Michael DeWine, governor of the state of Ohio in the United States, provided a visible example of the properties of screening tests.

*Gov. Mike DeWine of Ohio Tests Positive, Then Negative, for Coronavirus* by Sarah Mervosh, The New York Times (6 August 2020 with 7 August 2020 update).

After testing positive for COVID-19 on a rapid antigen test, he missed an opportunity to meet with the US president who was visiting DeWine’s state. After DeWine was tested again using a slower, more accurate (RT-PCR) test, he was negative for COVID-19. A additional test administered a day later also was negative.

Are there benefits in having a rapid, less accurate test as well as having a slower, more accurate test? Let’s consider what accuracy means in these tests and why you might be willing to tolerate different errors at different times.

I won’t address how these tests are evaluating different biological endpoints. I’ve been impressed at how national and local sources have worked to explain the differences between tests that look for particular protein segments or for genetic material characteristic of the virus. Richard Harris (National Public Radio in the US) also provided a nice discussion of reliability of COVID-19 tests that might be of interest.

I want to talk about mistakes, errors in testing. No test is perfectly accurate. Accuracy is good but accuracy can be defined in different ways, particularly in ways that reflect errors in decisions that are made. Two simple errors are commonly used when describing screening tests – saying someone has a disease when, in truth, they don’t (sorry Governor DeWine) or saying someone is disease free when, in truth, they have the disease. Governor DeWine had 3 COVID-19 tests – the first rapid test was positive, the second and third tests were negative. Thus, we assume his true health status is disease free.

These errors are called false positive and false negative errors. (For those of you who took introductory statistics class in a past life, these errors may have been labeled differently: false positive error = Type I error and false negative error = Type II error.) Testing concepts include the complements of these errors – sensitivity is the probability a test is positive for people with the disease (1 – false negative error rate) and specificity is the probability a test is negative for disease-free people (1 – false positive rate). If error rates are low, sensitivity and specificity are high.

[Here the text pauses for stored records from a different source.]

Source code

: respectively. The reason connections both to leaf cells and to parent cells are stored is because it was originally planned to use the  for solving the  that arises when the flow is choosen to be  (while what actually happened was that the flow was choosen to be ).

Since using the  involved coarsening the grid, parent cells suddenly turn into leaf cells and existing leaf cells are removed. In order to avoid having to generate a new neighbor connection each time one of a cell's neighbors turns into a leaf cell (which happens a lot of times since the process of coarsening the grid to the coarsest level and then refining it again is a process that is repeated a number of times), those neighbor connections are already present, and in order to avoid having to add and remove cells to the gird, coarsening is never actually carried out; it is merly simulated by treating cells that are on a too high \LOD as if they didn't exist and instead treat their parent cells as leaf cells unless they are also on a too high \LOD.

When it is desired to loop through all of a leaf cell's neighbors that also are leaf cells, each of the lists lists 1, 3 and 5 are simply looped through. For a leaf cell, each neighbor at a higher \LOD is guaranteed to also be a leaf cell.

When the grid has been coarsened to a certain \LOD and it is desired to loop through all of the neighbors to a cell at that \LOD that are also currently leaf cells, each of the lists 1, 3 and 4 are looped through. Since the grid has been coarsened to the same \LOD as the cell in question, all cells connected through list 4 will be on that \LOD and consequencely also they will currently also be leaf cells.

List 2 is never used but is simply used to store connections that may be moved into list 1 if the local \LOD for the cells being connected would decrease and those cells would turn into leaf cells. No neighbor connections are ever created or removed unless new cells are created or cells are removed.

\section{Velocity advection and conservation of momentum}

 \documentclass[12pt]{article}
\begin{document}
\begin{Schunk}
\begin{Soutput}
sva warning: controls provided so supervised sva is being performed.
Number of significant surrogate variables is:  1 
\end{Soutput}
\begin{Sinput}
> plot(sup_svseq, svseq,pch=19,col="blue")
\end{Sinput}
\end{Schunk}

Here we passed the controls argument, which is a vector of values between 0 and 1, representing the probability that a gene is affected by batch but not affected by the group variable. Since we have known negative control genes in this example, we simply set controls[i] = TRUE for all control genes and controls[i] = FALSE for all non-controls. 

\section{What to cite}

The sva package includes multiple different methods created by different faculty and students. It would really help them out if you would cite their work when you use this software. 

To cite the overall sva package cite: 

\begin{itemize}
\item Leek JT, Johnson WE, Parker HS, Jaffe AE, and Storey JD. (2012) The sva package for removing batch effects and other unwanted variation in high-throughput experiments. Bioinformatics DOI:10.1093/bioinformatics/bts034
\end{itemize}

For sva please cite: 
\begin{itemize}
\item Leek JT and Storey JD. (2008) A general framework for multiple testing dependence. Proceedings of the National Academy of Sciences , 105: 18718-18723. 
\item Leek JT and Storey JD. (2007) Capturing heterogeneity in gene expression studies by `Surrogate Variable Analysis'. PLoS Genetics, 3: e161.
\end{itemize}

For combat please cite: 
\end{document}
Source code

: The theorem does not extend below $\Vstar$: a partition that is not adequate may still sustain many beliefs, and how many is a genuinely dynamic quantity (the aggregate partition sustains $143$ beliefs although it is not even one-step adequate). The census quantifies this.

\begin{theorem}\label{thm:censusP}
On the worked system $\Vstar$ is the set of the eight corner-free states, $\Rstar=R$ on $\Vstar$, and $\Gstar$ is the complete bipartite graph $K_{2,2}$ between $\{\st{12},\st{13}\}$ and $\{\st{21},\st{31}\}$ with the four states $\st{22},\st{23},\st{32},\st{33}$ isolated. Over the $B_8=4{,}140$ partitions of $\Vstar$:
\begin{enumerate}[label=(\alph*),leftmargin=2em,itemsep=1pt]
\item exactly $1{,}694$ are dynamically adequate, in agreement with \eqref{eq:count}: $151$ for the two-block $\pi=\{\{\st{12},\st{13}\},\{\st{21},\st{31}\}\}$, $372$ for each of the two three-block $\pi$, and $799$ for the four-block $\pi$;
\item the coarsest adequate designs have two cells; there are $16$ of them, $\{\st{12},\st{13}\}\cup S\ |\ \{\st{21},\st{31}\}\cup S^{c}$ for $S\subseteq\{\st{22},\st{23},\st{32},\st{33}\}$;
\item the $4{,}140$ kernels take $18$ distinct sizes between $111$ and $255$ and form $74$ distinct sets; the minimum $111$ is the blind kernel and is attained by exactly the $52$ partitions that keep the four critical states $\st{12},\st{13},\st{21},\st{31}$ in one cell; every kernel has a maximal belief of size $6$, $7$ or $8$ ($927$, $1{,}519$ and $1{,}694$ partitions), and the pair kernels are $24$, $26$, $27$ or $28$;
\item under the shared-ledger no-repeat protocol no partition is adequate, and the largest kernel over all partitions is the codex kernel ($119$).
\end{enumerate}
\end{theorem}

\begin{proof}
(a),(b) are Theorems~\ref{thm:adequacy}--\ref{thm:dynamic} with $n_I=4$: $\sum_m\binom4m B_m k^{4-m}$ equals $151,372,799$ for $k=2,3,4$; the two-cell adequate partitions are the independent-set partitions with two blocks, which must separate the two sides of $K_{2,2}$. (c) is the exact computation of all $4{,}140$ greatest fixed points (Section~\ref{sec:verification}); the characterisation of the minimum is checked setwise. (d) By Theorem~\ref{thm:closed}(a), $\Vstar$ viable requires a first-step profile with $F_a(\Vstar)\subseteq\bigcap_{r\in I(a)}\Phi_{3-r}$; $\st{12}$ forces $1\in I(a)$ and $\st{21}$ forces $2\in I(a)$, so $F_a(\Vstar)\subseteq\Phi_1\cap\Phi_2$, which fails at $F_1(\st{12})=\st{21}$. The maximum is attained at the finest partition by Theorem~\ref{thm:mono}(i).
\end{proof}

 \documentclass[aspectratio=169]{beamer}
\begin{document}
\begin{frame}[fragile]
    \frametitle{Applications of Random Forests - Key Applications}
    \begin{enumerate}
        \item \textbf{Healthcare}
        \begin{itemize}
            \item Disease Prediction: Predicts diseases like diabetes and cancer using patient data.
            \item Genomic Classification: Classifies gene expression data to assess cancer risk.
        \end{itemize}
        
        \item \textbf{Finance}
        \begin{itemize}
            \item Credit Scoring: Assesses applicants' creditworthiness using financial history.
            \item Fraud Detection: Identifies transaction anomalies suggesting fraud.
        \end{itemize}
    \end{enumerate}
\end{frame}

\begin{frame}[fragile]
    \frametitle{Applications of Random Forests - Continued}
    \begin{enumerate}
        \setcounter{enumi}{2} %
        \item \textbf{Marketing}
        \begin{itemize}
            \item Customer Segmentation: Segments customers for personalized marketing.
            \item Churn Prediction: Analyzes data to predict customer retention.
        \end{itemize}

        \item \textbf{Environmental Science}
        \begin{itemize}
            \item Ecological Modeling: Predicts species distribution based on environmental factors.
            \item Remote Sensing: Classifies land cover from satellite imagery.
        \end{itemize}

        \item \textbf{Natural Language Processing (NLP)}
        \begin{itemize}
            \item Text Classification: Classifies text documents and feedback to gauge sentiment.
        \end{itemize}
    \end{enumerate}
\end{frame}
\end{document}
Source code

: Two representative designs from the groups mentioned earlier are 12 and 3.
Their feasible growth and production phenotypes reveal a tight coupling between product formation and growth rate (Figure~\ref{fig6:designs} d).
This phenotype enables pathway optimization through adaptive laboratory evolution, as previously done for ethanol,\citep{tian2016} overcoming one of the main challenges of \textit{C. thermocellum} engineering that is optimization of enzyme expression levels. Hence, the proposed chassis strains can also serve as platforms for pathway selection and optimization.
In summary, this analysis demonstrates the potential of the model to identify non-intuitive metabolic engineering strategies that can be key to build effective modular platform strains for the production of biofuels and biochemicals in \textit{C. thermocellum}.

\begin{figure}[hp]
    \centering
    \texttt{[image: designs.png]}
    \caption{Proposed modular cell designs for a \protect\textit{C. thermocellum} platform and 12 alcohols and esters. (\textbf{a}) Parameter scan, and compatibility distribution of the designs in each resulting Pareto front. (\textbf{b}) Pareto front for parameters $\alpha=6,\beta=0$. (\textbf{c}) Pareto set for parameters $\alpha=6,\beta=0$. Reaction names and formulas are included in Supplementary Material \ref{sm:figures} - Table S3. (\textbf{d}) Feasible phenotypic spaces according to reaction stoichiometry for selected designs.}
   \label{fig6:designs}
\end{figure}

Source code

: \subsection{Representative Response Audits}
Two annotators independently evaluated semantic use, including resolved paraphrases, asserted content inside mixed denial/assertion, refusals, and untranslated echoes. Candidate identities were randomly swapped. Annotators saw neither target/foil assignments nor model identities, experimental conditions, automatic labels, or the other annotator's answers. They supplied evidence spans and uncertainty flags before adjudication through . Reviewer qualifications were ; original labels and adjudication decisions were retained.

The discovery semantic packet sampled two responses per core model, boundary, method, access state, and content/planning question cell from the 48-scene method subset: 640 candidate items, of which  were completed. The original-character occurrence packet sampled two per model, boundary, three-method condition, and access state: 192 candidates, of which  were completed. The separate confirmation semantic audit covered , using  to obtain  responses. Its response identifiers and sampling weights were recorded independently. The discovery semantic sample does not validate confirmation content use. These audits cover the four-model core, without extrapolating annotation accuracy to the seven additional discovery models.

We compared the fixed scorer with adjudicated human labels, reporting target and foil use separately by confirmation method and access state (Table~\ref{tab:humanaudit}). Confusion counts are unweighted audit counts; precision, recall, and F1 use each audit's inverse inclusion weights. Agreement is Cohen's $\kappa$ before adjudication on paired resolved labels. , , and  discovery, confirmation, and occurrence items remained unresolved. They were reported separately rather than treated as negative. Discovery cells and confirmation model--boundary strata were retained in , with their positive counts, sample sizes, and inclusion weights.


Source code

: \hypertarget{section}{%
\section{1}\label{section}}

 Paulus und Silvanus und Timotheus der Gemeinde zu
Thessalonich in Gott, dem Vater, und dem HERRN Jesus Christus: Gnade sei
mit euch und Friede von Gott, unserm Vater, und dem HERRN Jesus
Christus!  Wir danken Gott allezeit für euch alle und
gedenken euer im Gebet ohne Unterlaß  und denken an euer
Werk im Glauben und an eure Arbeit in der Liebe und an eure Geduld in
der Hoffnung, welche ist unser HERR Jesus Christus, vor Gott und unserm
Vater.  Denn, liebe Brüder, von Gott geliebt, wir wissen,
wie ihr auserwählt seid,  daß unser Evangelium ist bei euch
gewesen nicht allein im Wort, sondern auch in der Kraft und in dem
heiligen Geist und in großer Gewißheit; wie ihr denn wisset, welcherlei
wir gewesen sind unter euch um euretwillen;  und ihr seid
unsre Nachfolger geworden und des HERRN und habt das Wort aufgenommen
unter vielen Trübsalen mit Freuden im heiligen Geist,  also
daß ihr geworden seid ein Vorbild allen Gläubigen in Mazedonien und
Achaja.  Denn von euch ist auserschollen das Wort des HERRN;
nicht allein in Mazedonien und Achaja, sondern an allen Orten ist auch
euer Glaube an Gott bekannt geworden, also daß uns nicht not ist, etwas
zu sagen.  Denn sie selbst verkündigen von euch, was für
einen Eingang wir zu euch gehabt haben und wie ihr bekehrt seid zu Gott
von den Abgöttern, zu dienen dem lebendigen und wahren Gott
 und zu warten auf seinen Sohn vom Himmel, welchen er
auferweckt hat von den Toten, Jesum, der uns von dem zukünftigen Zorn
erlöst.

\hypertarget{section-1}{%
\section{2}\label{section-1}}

It is important to recognize these errors can only be made when testing distinct groups of people. A false positive error *only* can be made when testing disease-free people. A false negative error *only* can be made when testing people with the disease. An additional challenge is that the real questions people want to ask are “Do I have the disease if I test positive?” and “Am I disease free if my test is negative?” Notice these questions involve the consideration of two other groups –people who *test* positive and people who *test* negative!

## Understanding the probabilities

Probability calculations can be used to understand the probability of having a disease given a positive test result — if you know the false positive error rate, the false negative error rate and the percentage of the population with the disease, along with testing status of a hypothetical population. The British Medical Journal (BMJ) provides a nice web calculator for exploring the probability that a randomly selected person from a population has the disease for different test characteristics. In addition, the app interprets the probabilities in terms of counts of individuals from a hypothetical population of 100 people classified into 4 groups based upon true disease status (disease, no disease) and screening test result (positive, negative).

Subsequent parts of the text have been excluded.